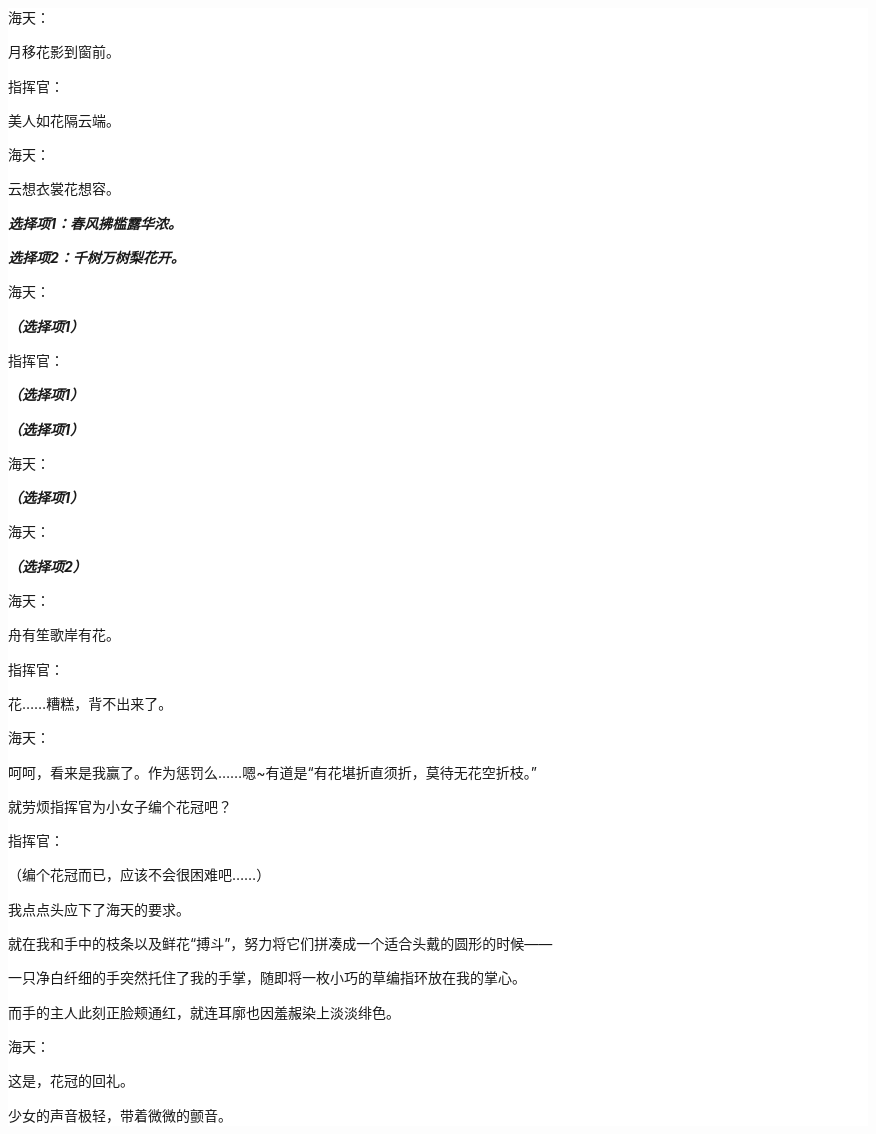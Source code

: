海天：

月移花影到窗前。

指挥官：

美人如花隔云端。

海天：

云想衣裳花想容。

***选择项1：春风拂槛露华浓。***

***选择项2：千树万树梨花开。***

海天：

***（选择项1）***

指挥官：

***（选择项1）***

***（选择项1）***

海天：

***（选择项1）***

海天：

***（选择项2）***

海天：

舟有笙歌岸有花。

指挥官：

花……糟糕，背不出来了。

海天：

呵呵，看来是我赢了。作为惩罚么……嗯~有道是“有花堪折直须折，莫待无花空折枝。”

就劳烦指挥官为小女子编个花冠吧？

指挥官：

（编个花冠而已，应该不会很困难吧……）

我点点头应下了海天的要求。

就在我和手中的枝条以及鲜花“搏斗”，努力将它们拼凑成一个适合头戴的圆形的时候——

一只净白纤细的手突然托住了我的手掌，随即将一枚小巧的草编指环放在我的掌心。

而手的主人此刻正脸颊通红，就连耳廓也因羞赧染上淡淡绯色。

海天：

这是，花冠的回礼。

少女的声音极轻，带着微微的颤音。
==
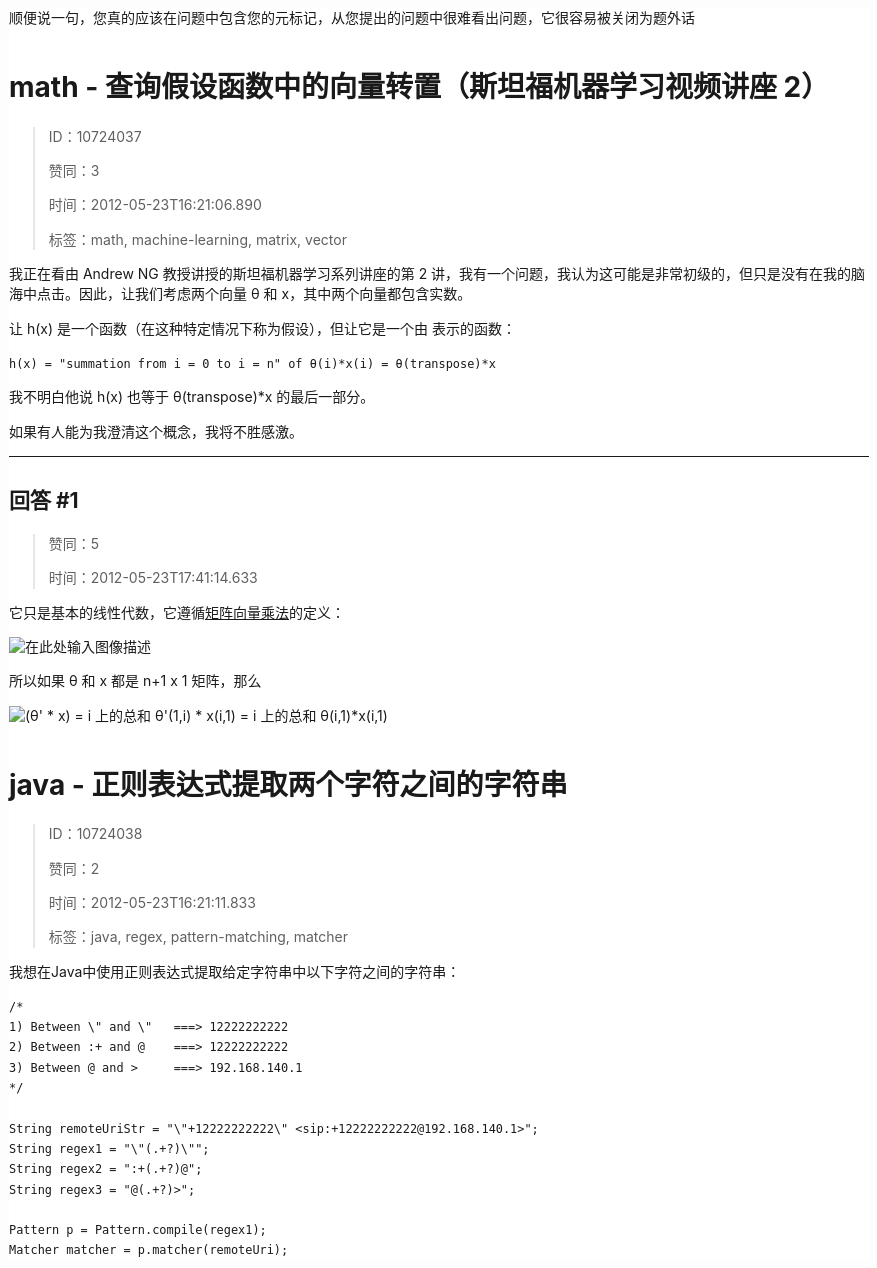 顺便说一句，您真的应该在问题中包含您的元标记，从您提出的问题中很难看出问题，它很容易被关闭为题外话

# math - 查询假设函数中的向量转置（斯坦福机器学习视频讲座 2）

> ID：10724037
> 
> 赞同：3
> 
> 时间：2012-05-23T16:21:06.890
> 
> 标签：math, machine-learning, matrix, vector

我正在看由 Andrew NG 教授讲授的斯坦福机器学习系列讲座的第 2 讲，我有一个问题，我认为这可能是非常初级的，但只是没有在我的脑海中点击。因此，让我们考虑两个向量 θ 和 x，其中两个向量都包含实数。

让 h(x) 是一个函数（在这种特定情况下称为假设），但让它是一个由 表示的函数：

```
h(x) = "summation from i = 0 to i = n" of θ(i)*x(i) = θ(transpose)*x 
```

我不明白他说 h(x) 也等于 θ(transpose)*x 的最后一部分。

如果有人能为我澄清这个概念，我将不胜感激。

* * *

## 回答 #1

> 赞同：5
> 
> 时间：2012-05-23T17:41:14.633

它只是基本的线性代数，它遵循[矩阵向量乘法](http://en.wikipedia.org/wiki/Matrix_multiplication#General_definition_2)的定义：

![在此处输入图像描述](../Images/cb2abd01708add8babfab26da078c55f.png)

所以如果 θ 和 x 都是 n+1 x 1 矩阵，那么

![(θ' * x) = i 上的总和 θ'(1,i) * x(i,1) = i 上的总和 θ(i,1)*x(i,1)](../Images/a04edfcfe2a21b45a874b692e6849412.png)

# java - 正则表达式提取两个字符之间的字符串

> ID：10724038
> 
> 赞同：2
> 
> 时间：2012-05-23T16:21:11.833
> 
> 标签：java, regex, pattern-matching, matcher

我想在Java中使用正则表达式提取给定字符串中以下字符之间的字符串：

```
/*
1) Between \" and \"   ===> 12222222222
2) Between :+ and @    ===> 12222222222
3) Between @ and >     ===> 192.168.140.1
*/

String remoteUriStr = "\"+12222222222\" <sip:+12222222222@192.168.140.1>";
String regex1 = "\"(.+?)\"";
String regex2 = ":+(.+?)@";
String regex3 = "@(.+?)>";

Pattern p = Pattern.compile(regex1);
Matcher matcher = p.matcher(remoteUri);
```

> _WHAT IS EXPECTED_:
From the data above, return exactly the lines from the one with "Source code" up to and including the one with "少女的声音极轻，带着微微的颤音。". Pictures do not go in the copy.

> _WRITTEN ANSWER_:
Source code

:海天：

月移花影到窗前。

指挥官：

美人如花隔云端。

海天：

云想衣裳花想容。

***选择项1：春风拂槛露华浓。***

***选择项2：千树万树梨花开。***

海天：

***（选择项1）***

指挥官：

***（选择项1）***

***（选择项1）***

海天：

***（选择项1）***

海天：

***（选择项2）***

海天：

舟有笙歌岸有花。

指挥官：

花……糟糕，背不出来了。

海天：

呵呵，看来是我赢了。作为惩罚么……嗯~有道是“有花堪折直须折，莫待无花空折枝。”

就劳烦指挥官为小女子编个花冠吧？

指挥官：

（编个花冠而已，应该不会很困难吧……）

我点点头应下了海天的要求。

就在我和手中的枝条以及鲜花“搏斗”，努力将它们拼凑成一个适合头戴的圆形的时候——

一只净白纤细的手突然托住了我的手掌，随即将一枚小巧的草编指环放在我的掌心。

而手的主人此刻正脸颊通红，就连耳廓也因羞赧染上淡淡绯色。

海天：

这是，花冠的回礼。

少女的声音极轻，带着微微的颤音。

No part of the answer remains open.